На часах уже почти двенадцать, нас все еще не сменили, поэтому продолжаем работать. Людей все так же много. Беседую с женщиной, которая не может второй день найти свою дочь – телефон ее не отвечает. И вот эта женщина пришла к зданию морга. Возможно, ее дочь жива, а возможно – ее тело привезли этим утром в черном мешке. Я не могу утверждать ни первое, ни второе, поэтому только поддерживаю женщину, беседую с ней. Избегаю фразы «все будет хорошо», даже если меня спрашивают прямо: «скажите, будет ли все хорошо?»

Женщина держится, она стоит возле здания, не плачет, стоит спокойно, задает мне разные вопросы – я записываю данные ее дочери в блокнот, чтобы выяснить через «горячую линию» информацию о человеке. Пока нигде и ни у кого таких сведений нет.

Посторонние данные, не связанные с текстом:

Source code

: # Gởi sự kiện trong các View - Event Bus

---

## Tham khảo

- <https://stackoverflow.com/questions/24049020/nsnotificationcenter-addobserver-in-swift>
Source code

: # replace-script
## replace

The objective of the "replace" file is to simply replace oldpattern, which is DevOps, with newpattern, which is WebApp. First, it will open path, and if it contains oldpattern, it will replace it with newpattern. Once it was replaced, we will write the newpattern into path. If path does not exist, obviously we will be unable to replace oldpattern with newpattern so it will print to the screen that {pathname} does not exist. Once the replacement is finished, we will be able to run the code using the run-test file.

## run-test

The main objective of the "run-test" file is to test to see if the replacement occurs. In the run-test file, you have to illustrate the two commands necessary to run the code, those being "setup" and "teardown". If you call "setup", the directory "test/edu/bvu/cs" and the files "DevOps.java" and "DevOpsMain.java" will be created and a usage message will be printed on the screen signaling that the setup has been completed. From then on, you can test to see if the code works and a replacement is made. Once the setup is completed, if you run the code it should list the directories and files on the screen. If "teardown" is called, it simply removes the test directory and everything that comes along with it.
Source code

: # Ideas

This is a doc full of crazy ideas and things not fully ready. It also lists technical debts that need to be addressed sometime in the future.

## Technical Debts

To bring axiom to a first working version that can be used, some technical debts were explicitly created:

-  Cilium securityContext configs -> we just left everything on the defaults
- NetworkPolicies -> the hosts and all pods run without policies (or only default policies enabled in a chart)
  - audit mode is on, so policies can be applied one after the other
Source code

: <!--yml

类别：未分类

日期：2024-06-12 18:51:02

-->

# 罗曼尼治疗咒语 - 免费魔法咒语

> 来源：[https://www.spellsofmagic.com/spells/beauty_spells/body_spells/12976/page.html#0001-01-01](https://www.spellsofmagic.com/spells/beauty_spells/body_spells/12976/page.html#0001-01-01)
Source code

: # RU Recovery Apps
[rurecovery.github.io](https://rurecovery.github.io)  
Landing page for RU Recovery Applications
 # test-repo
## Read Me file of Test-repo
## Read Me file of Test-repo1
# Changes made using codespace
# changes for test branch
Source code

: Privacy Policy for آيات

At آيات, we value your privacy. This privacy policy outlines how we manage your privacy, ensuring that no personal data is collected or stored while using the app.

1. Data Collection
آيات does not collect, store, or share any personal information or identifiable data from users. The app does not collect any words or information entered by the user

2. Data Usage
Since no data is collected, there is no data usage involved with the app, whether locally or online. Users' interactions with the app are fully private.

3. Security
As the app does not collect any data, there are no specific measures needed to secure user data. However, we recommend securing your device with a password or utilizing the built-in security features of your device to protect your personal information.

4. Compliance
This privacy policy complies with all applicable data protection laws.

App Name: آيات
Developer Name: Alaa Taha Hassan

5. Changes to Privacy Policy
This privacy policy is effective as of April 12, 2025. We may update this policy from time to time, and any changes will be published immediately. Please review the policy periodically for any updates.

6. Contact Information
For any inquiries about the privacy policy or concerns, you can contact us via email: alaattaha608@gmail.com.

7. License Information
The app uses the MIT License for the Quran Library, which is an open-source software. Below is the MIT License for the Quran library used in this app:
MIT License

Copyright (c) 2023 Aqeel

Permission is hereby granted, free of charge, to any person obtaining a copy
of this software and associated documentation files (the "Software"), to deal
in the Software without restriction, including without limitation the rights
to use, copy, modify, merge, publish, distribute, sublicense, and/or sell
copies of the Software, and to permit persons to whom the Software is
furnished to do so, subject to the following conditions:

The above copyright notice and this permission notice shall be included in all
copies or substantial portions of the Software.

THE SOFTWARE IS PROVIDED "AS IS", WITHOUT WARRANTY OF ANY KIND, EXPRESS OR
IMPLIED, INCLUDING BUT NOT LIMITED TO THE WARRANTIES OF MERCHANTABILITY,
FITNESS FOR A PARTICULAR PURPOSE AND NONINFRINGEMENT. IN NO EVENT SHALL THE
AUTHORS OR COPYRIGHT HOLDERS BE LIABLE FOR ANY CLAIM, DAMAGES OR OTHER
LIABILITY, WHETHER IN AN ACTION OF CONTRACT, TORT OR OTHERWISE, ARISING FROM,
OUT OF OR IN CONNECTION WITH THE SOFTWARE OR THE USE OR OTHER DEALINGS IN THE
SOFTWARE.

Уже около четырех дня. Приехала наша смена, и теперь мы можем ехать отдыхать. Если все будет нормально, то эта смена закончит начатую нами работу на участке.

Еду спать в гостиницу. Мне кажется, что не только униформа, но и я насквозь пропитан специфическим запахом морга. Сейчас я еду в служебной машине, но все равно ощущаю этот тяжелый запах – то ли я им действительно пропитан, то ли это мне кажется.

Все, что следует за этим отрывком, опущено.